Protasevich cobriu ativamente as contestadas eleições presidenciais belarussas em agosto do ano passado, bem como os protestos que seguiram o pleito. Ele é um dos fundadores do Nexta, um popular canal no aplicativo de mensagens Telegram, que teve um papel-chave na organização das manifestações anti-Lukashenko.
Conhecido como o último ditador da Europa, Lukashenko comanda a nação de 9,3 milhões de habitantes com mão de ferro há mais de um quarto de século. As eleições de 2020 garantiram um sexto mandato ao presidente, mas a oposição e alguns funcionários eleitorais afirmam que o voto foi manipulado. A União Europeia não reconheceu a validade do pleito.
Meses de protestos se seguiram, representando o mais forte desafio enfrentado por Lukashenko desde que ele assumiu o poder em 1994, após o fim da União Soviética.
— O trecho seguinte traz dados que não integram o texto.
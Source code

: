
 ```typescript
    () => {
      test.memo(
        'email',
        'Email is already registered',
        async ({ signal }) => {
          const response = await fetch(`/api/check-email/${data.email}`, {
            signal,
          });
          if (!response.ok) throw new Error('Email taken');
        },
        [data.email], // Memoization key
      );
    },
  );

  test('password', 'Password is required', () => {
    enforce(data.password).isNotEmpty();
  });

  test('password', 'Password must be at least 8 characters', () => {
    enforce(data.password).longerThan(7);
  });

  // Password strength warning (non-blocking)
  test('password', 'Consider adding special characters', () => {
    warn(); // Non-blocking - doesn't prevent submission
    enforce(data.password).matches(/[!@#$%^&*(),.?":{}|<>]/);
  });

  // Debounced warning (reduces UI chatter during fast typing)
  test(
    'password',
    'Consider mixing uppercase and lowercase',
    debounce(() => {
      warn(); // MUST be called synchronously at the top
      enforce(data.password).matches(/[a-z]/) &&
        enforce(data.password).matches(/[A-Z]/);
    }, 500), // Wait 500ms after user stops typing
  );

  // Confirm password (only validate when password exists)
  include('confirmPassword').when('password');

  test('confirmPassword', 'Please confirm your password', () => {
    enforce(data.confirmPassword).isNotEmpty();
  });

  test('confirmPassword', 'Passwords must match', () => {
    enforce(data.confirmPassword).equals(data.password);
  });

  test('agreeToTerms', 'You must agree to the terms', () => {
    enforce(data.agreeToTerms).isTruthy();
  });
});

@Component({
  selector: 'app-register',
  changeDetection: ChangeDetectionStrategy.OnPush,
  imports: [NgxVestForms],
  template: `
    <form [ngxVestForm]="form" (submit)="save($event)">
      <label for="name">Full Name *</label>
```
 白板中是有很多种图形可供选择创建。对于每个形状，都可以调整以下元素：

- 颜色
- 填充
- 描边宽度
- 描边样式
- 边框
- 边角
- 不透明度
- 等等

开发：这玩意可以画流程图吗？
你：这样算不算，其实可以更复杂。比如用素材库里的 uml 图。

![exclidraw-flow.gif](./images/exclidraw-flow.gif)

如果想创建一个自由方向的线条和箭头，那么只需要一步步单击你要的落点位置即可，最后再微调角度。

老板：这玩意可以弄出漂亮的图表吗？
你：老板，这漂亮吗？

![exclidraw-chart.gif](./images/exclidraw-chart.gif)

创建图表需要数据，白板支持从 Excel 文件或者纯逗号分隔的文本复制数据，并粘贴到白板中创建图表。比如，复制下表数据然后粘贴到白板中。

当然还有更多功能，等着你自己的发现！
As autoridades belarussas promoveram uma repressão violenta contra as manifestações, com milhares de pessoas detidos e vários relatos de brutalidade policial e tortura.
Protasevich foi acusado à revelia de incitar motins em massa e pode ser condenado a até 15 anos de prisão por esse crime. Mas o serviço secreto belarusso, que ainda atende pelo nome da era soviética KGB, também o incluiu numa lista de pessoas suspeitas de envolvimento com terrorismo, o que significa que ele pode enfrentar penas mais graves. Terrorismo é punível com morte em Belarus, o único país europeu que ainda tem pena de morte.